──────── DATA RECORDS ────────

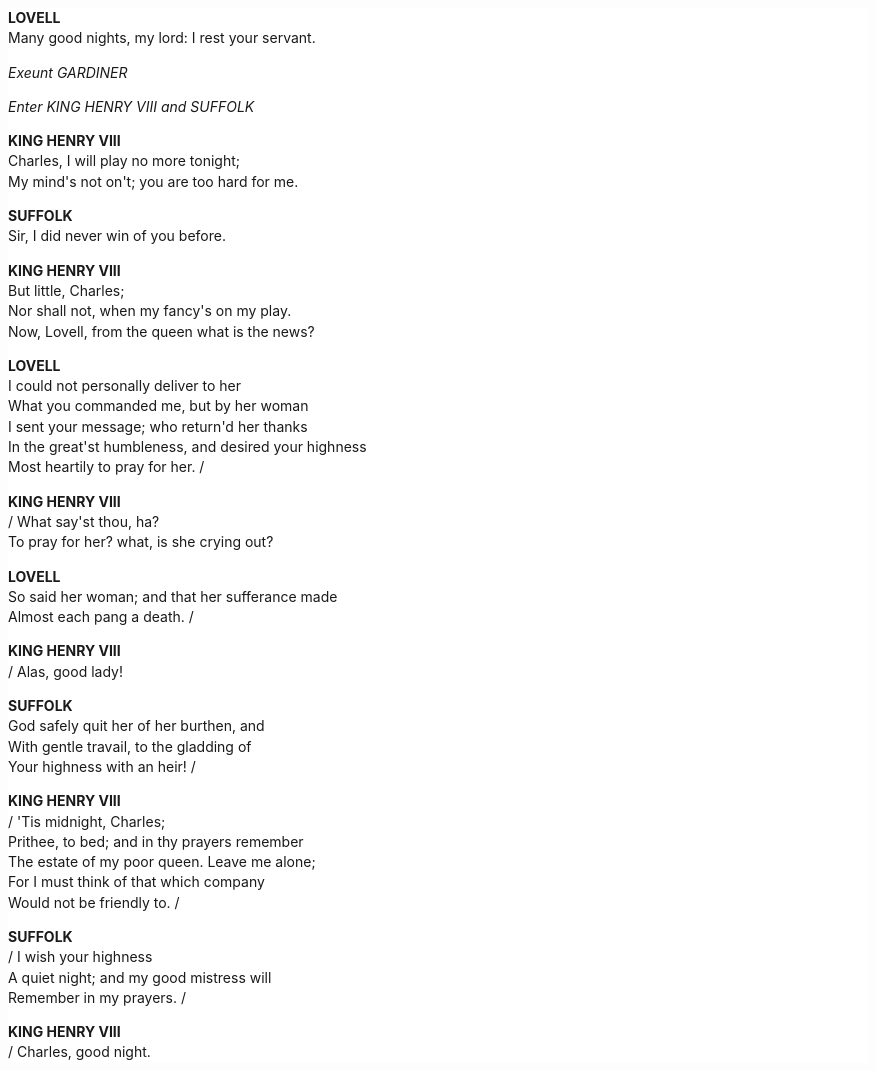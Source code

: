 **LOVELL**  
Many good nights, my lord: I rest your servant.

*Exeunt GARDINER*

*Enter KING HENRY VIII and SUFFOLK*

**KING HENRY VIII**  
Charles, I will play no more tonight;  
My mind's not on't; you are too hard for me.

**SUFFOLK**  
Sir, I did never win of you before.

**KING HENRY VIII**  
But little, Charles;  
Nor shall not, when my fancy's on my play.  
Now, Lovell, from the queen what is the news?

**LOVELL**  
I could not personally deliver to her  
What you commanded me, but by her woman  
I sent your message; who return'd her thanks  
In the great'st humbleness, and desired your highness  
Most heartily to pray for her. /

**KING HENRY VIII**  
/ What say'st thou, ha?  
To pray for her? what, is she crying out?

**LOVELL**  
So said her woman; and that her sufferance made  
Almost each pang a death. /

**KING HENRY VIII**  
/ Alas, good lady!

**SUFFOLK**  
God safely quit her of her burthen, and  
With gentle travail, to the gladding of  
Your highness with an heir! /

**KING HENRY VIII**  
/ 'Tis midnight, Charles;  
Prithee, to bed; and in thy prayers remember  
The estate of my poor queen. Leave me alone;  
For I must think of that which company  
Would not be friendly to. /

**SUFFOLK**  
/ I wish your highness  
A quiet night; and my good mistress will  
Remember in my prayers. /

**KING HENRY VIII**  
/ Charles, good night.
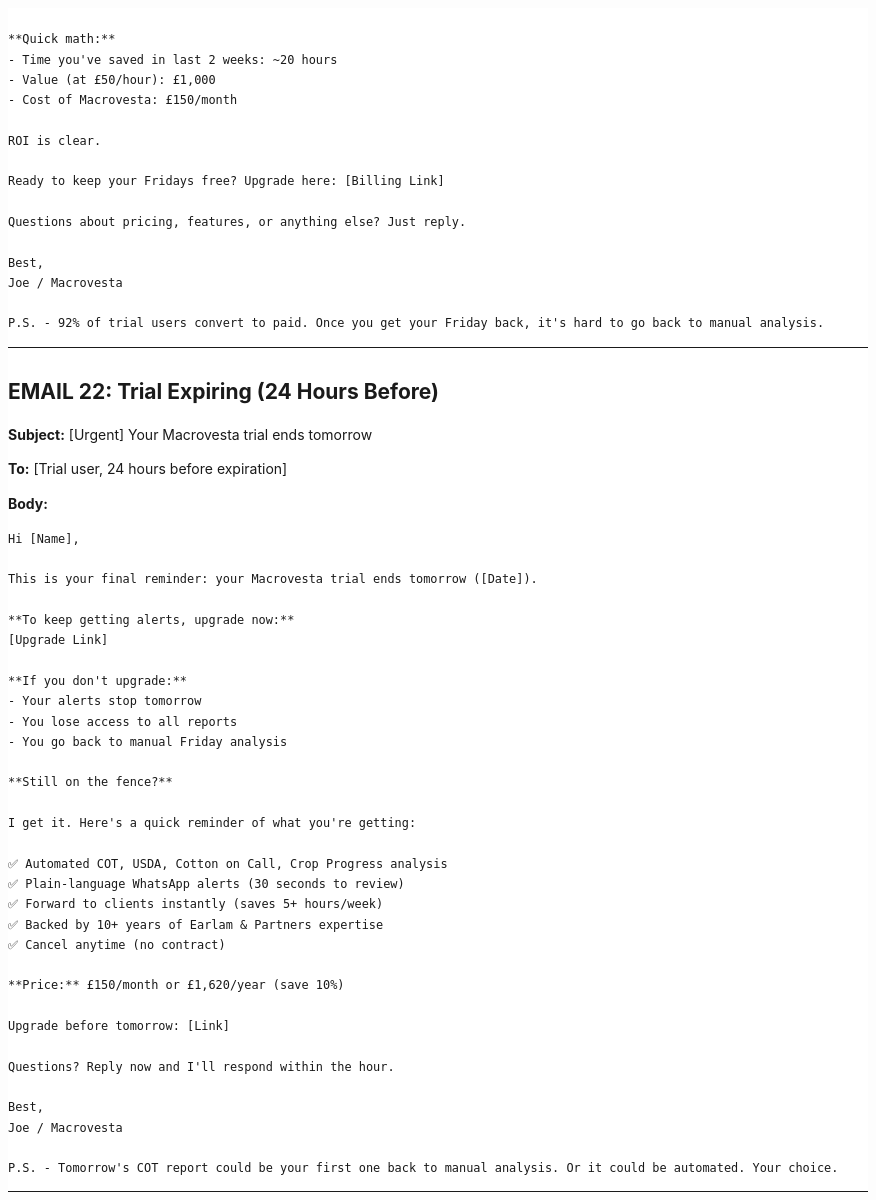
 ```

**Quick math:**
- Time you've saved in last 2 weeks: ~20 hours
- Value (at £50/hour): £1,000
- Cost of Macrovesta: £150/month

ROI is clear.

Ready to keep your Fridays free? Upgrade here: [Billing Link]

Questions about pricing, features, or anything else? Just reply.

Best,
Joe / Macrovesta

P.S. - 92% of trial users convert to paid. Once you get your Friday back, it's hard to go back to manual analysis.
```

---

## EMAIL 22: Trial Expiring (24 Hours Before)

**Subject:** [Urgent] Your Macrovesta trial ends tomorrow

**To:** [Trial user, 24 hours before expiration]

**Body:**
```
Hi [Name],

This is your final reminder: your Macrovesta trial ends tomorrow ([Date]).

**To keep getting alerts, upgrade now:**
[Upgrade Link]

**If you don't upgrade:**
- Your alerts stop tomorrow
- You lose access to all reports
- You go back to manual Friday analysis

**Still on the fence?**

I get it. Here's a quick reminder of what you're getting:

✅ Automated COT, USDA, Cotton on Call, Crop Progress analysis
✅ Plain-language WhatsApp alerts (30 seconds to review)
✅ Forward to clients instantly (saves 5+ hours/week)
✅ Backed by 10+ years of Earlam & Partners expertise
✅ Cancel anytime (no contract)

**Price:** £150/month or £1,620/year (save 10%)

Upgrade before tomorrow: [Link]

Questions? Reply now and I'll respond within the hour.

Best,
Joe / Macrovesta

P.S. - Tomorrow's COT report could be your first one back to manual analysis. Or it could be automated. Your choice.
```

---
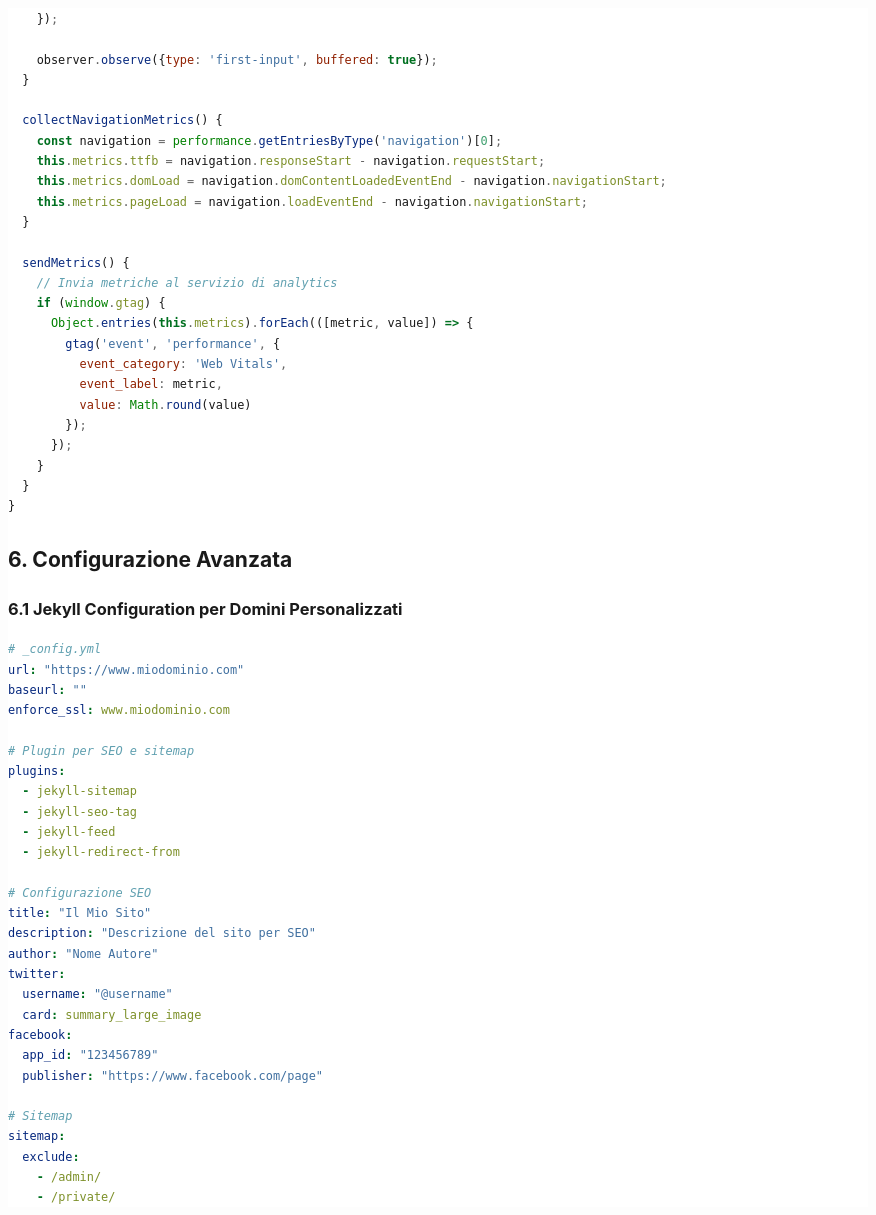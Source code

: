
 ```javascript
    });

    observer.observe({type: 'first-input', buffered: true});
  }

  collectNavigationMetrics() {
    const navigation = performance.getEntriesByType('navigation')[0];
    this.metrics.ttfb = navigation.responseStart - navigation.requestStart;
    this.metrics.domLoad = navigation.domContentLoadedEventEnd - navigation.navigationStart;
    this.metrics.pageLoad = navigation.loadEventEnd - navigation.navigationStart;
  }

  sendMetrics() {
    // Invia metriche al servizio di analytics
    if (window.gtag) {
      Object.entries(this.metrics).forEach(([metric, value]) => {
        gtag('event', 'performance', {
          event_category: 'Web Vitals',
          event_label: metric,
          value: Math.round(value)
        });
      });
    }
  }
}
```

## 6. Configurazione Avanzata

### 6.1 Jekyll Configuration per Domini Personalizzati

```yaml
# _config.yml
url: "https://www.miodominio.com"
baseurl: ""
enforce_ssl: www.miodominio.com

# Plugin per SEO e sitemap
plugins:
  - jekyll-sitemap
  - jekyll-seo-tag
  - jekyll-feed
  - jekyll-redirect-from

# Configurazione SEO
title: "Il Mio Sito"
description: "Descrizione del sito per SEO"
author: "Nome Autore"
twitter:
  username: "@username"
  card: summary_large_image
facebook:
  app_id: "123456789"
  publisher: "https://www.facebook.com/page"

# Sitemap
sitemap:
  exclude:
    - /admin/
    - /private/
```
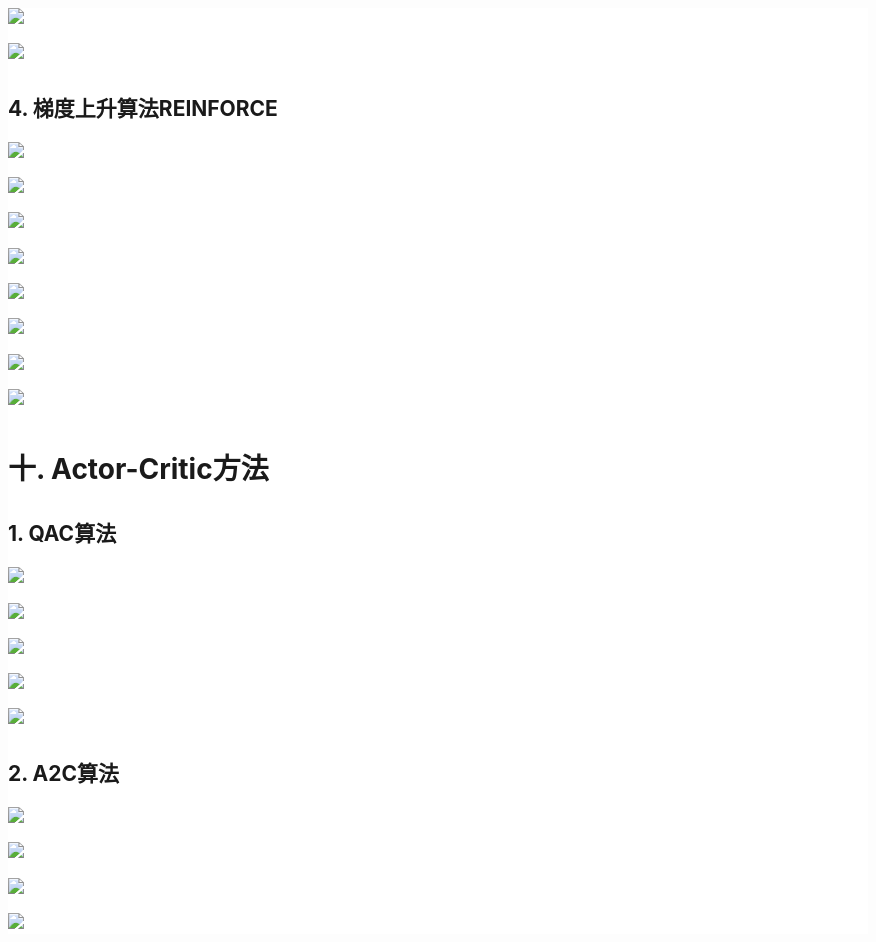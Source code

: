 ![](codes/assets/282.jpg)

![](codes/assets/283.jpg)

## 4. 梯度上升算法REINFORCE

![](codes/assets/284.jpg)

![](codes/assets/285.jpg)

![](codes/assets/286.jpg)

![](codes/assets/287.jpg)

![](codes/assets/288.jpg)

![](codes/assets/289.jpg)

![](codes/assets/290.jpg)

![](codes/assets/291.jpg)

# 十. Actor-Critic方法

## 1. QAC算法

![](codes/assets/292.jpg)

![](codes/assets/293.jpg)

![](codes/assets/294.jpg)

![](codes/assets/295.jpg)

![](codes/assets/296.jpg)

## 2. A2C算法

![](codes/assets/297.jpg)

![](codes/assets/298.jpg)

![](codes/assets/299.jpg)

![](codes/assets/300.jpg)
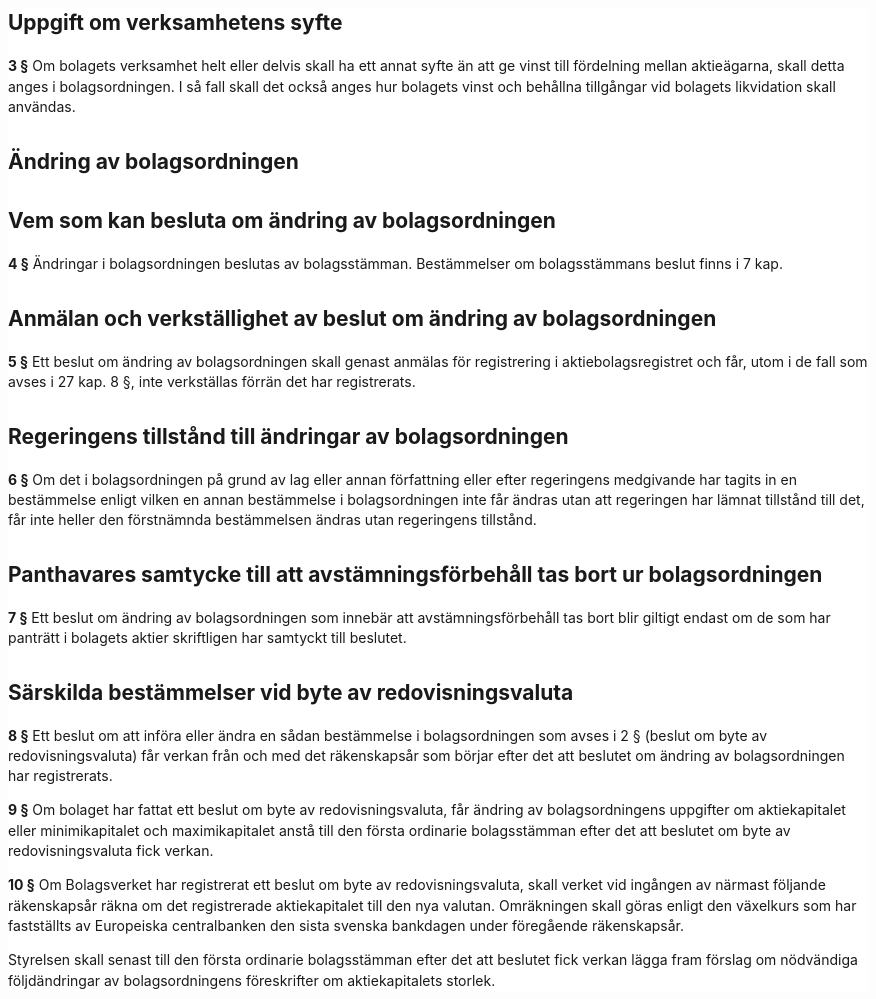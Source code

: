 ## Uppgift om verksamhetens syfte

**3 §** Om bolagets verksamhet helt eller delvis skall ha ett annat syfte än att ge vinst till fördelning mellan aktieägarna, skall detta anges i bolagsordningen. I så fall skall det också anges hur bolagets vinst och behållna tillgångar vid bolagets likvidation skall användas.

## Ändring av bolagsordningen

## Vem som kan besluta om ändring av bolagsordningen

**4 §** Ändringar i bolagsordningen beslutas av bolagsstämman. Bestämmelser om bolagsstämmans beslut finns i 7 kap.

## Anmälan och verkställighet av beslut om ändring av bolagsordningen

**5 §** Ett beslut om ändring av bolagsordningen skall genast anmälas för registrering i aktiebolagsregistret och får, utom i de fall som avses i 27 kap. 8 §, inte verkställas förrän det har registrerats.

## Regeringens tillstånd till ändringar av bolagsordningen

**6 §** Om det i bolagsordningen på grund av lag eller annan författning eller efter regeringens medgivande har tagits in en bestämmelse enligt vilken en annan bestämmelse i bolagsordningen inte får ändras utan att regeringen har lämnat tillstånd till det, får inte heller den förstnämnda bestämmelsen ändras utan regeringens tillstånd.

## Panthavares samtycke till att avstämningsförbehåll tas bort ur bolagsordningen

**7 §** Ett beslut om ändring av bolagsordningen som innebär att avstämningsförbehåll tas bort blir giltigt endast om de som har panträtt i bolagets aktier skriftligen har samtyckt till beslutet.

## Särskilda bestämmelser vid byte av redovisningsvaluta

**8 §** Ett beslut om att införa eller ändra en sådan bestämmelse i bolagsordningen som avses i 2 § (beslut om byte av redovisningsvaluta) får verkan från och med det räkenskapsår som börjar efter det att beslutet om ändring av bolagsordningen har registrerats.

**9 §** Om bolaget har fattat ett beslut om byte av redovisningsvaluta, får ändring av bolagsordningens uppgifter om aktiekapitalet eller minimikapitalet och maximikapitalet anstå till den första ordinarie bolagsstämman efter det att beslutet om byte av redovisningsvaluta fick verkan.

**10 §** Om Bolagsverket har registrerat ett beslut om byte av redovisningsvaluta, skall verket vid ingången av närmast följande räkenskapsår räkna om det registrerade aktiekapitalet till den nya valutan. Omräkningen skall göras enligt den växelkurs som har fastställts av Europeiska centralbanken den sista svenska bankdagen under föregående räkenskapsår.

Styrelsen skall senast till den första ordinarie bolagsstämman efter det att beslutet fick verkan lägga fram förslag om nödvändiga följdändringar av bolagsordningens föreskrifter om aktiekapitalets storlek.
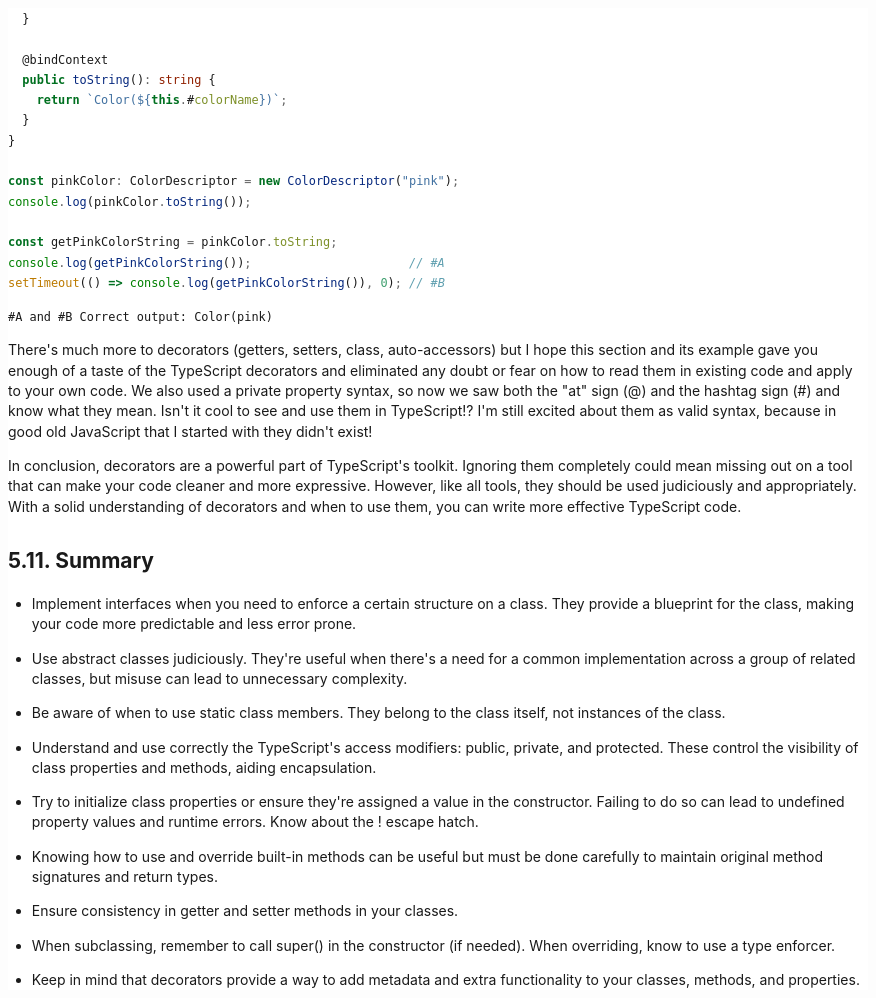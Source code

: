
 ```typescript
  }

  @bindContext
  public toString(): string {
    return `Color(${this.#colorName})`;
  }
}

const pinkColor: ColorDescriptor = new ColorDescriptor("pink");
console.log(pinkColor.toString());

const getPinkColorString = pinkColor.toString;
console.log(getPinkColorString());                      // #A
setTimeout(() => console.log(getPinkColorString()), 0); // #B
```

`#A and #B Correct output: Color(pink)`

There's much more to decorators (getters, setters, class, auto-accessors) but I hope this section and its example gave you enough of a taste of the TypeScript decorators and eliminated any doubt or fear on how to read them in existing code and apply to your own code. We also used a private property syntax, so now we saw both the "at" sign (@) and the hashtag sign (#) and know what they mean. Isn't it cool to see and use them in TypeScript!? I'm still excited about them as valid syntax, because in good old JavaScript that I started with they didn't exist!

In conclusion, decorators are a powerful part of TypeScript's toolkit. Ignoring them completely could mean missing out on a tool that can make your code cleaner and more expressive. However, like all tools, they should be used judiciously and appropriately. With a solid understanding of decorators and when to use them, you can write more effective TypeScript code.

## 5.11. Summary

- Implement interfaces when you need to enforce a certain structure on a class. They provide a blueprint for the class, making your code more predictable and less error prone.

- Use abstract classes judiciously. They're useful when there's a need for a common implementation across a group of related classes, but misuse can lead to unnecessary complexity.

- Be aware of when to use static class members. They belong to the class itself, not instances of the class.

- Understand and use correctly the TypeScript's access modifiers: public, private, and protected. These control the visibility of class properties and methods, aiding encapsulation.

- Try to initialize class properties or ensure they're assigned a value in the constructor. Failing to do so can lead to undefined property values and runtime errors. Know about the ! escape hatch.

- Knowing how to use and override built-in methods can be useful but must be done carefully to maintain original method signatures and return types.

- Ensure consistency in getter and setter methods in your classes.

- When subclassing, remember to call super() in the constructor (if needed). When overriding, know to use a type enforcer.

- Keep in mind that decorators provide a way to add metadata and extra functionality to your classes, methods, and properties.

────────

Using the entries above, say how many lines include the word "tillstånd", with no other output.

2